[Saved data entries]

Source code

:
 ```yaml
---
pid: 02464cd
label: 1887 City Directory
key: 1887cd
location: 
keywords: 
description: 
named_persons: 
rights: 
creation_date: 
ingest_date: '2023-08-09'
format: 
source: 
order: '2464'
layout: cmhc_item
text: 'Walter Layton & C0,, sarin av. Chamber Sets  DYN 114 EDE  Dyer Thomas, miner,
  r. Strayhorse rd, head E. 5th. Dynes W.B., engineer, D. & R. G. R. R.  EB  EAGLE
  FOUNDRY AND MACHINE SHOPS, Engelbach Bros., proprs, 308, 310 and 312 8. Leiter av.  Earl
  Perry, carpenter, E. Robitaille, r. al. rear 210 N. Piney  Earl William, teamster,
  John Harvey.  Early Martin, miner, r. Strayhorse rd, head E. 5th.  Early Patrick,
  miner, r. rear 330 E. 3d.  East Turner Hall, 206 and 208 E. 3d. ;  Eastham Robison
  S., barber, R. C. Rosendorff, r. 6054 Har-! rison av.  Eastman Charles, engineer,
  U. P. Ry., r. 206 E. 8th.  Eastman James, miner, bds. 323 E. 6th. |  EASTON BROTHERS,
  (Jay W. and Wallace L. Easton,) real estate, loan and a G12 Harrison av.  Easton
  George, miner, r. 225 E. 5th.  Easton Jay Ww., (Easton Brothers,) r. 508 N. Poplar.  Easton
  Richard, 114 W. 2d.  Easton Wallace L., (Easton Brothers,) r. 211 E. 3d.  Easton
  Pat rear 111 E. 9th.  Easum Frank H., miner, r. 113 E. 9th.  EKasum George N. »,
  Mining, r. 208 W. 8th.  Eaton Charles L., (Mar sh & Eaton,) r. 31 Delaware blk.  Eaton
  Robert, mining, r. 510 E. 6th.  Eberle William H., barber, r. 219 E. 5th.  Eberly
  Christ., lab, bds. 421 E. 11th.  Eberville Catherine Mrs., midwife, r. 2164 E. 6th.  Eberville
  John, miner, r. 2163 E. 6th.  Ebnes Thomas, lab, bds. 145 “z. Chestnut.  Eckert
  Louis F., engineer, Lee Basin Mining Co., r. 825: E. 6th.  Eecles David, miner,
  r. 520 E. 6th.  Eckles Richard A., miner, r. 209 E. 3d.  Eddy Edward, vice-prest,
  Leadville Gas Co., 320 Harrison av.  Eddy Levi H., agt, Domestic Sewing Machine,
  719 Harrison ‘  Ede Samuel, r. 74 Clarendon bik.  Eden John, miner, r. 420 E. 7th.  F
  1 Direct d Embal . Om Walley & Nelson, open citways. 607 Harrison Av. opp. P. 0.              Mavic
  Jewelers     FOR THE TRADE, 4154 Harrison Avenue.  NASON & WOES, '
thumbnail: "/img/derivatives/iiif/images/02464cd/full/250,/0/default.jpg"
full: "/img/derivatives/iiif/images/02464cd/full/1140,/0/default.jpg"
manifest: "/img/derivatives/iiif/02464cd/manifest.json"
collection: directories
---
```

What to do
Using the records above, copy every line that has the word "Thomas" in it.

Exercise result
text: 'Walter Layton & C0,, sarin av. Chamber Sets  DYN 114 EDE  Dyer Thomas, miner,
  John, miner, r. 2163 E. 6th.  Ebnes Thomas, lab, bds. 145 “z. Chestnut.  Eckert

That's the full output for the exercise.